2. Open Addressing: When a collision occurs, the hash table searches for the next available slot. There are different methods of open addressing:

   • Linear Probing: If a collision occurs at index i, the table checks the next slot i+1, then i+2, and so on, until an empty slot is found.
   • Quadratic Probing: Similar to linear probing, but instead of checking the next slot linearly, it checks the slots at intervals of 1, 4, 9, 16, and so on.
   • Double Hashing: Uses a second hash function to determine the step size when a collision occurs.

we're not gonna go deep into handling collision, but be aware there is more to it.

Practical Example in Node.js with JSON-based Database (LowDB)
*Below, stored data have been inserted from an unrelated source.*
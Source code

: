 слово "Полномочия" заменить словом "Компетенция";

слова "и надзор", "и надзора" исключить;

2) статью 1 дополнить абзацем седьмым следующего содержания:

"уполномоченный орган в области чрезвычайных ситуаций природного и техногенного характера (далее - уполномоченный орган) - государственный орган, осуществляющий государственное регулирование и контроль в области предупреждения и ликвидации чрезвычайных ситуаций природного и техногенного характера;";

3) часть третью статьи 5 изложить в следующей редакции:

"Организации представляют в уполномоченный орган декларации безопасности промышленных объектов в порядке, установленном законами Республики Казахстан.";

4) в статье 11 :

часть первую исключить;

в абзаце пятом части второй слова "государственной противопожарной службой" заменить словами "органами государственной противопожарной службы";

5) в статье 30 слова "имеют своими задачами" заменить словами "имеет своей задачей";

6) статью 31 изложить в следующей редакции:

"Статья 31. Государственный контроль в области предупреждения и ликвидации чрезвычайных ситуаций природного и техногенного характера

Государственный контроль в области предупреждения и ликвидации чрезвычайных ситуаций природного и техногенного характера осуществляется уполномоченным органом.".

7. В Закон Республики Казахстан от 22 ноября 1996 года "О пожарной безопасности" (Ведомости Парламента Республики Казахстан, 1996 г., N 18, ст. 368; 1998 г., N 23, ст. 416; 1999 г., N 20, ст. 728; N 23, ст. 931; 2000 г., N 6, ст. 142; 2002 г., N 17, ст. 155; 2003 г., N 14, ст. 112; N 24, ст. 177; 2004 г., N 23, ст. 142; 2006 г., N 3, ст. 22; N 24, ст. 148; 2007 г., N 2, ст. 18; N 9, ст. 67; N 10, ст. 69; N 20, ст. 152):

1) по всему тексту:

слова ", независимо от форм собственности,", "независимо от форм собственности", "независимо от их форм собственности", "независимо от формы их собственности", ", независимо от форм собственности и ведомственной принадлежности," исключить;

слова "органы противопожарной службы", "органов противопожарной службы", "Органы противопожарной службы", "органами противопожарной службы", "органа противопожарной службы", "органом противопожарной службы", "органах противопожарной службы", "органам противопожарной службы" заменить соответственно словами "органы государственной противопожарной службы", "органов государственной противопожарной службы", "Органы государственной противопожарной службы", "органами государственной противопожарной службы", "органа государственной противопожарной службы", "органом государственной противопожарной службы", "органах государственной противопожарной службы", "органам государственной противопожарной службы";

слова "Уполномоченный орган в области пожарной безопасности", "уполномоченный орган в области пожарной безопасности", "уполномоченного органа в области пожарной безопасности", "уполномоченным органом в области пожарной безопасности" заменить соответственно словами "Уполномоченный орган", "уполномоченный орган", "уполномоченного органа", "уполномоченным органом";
Let’s build a simple in-memory hash table to illustrate the concept and its benefits using LowDB.

Setup LowDB

npm install lowdb

Implement a Hash Table with LowDB

const { Low, JSONFile } = require('lowdb');
const { join } = require('path');

// Setup LowDB
const file = join(__dirname, 'db.json');
const adapter = new JSONFile(file);
const db = new Low(adapter);

class PersistentHashTable {
    constructor() {
        this.init();
    }

    async init() {
        await db.read();
        db.data ||= { hashTable: {} };
        await db.write();
    }

    _hash(key) {
        let hash = 0;
        for (let i = 0; i < key.length; i++) {
            hash = (hash << 5) - hash + key.charCodeAt(i);
            hash |= 0; // Convert to 32bit integer
        }
        return hash % 100; // Using a fixed size for simplicity
    }

    async set(key, value) {
        const index = this._hash(key);
        await db.read();
        if (!db.data.hashTable[index]) {
            db.data.hashTable[index] = [];
        }
        db.data.hashTable[index].push([key, value]);
        await db.write();
    }

    async get(key) {
        const index = this._hash(key);
        await db.read();
        if (!db.data.hashTable[index]) return undefined;

        for (let pair of db.data.hashTable[index]) {
            if (pair[0] === key) {
                return pair[1];
            }
        }
        return undefined;
    }

    async remove(key) {
        const index = this._hash(key);
        await db.read();
        if (!db.data.hashTable[index]) return false;

        for (let i = 0; i < db.data.hashTable[index].length; i++) {
            if (db.data.hashTable[index][i][0] === key) {
                db.data.hashTable[index].splice(i, 1);
                await db.write();
                return true;
            }
        }
        return false;
    }
}

// Example usage
(async () => {
    const pht = new PersistentHashTable();

    await pht.set('name', 'Alice');
    await pht.set('age', 30);
    await pht.set('country', 'Wonderland');

    console.log(await pht.get('name'));  // Output: Alice
    console.log(await pht.get('age'));   // Output: 30

    await pht.remove('age');
    console.log(await pht.get('age'));   // Output: undefined
})();

Final notes

A hash table explicitly uses a hash function to manage key-value pairs in a way that optimizes for quick lookup. Simply hashing property names in an object does not make it a hash table. A hash table involves a more complex structure and logic to handle collisions and ensure efficient data retrieval. This implementation demonstrates how hash tables can efficiently manage key-value pairs in both in-memory and persistent storage scenarios.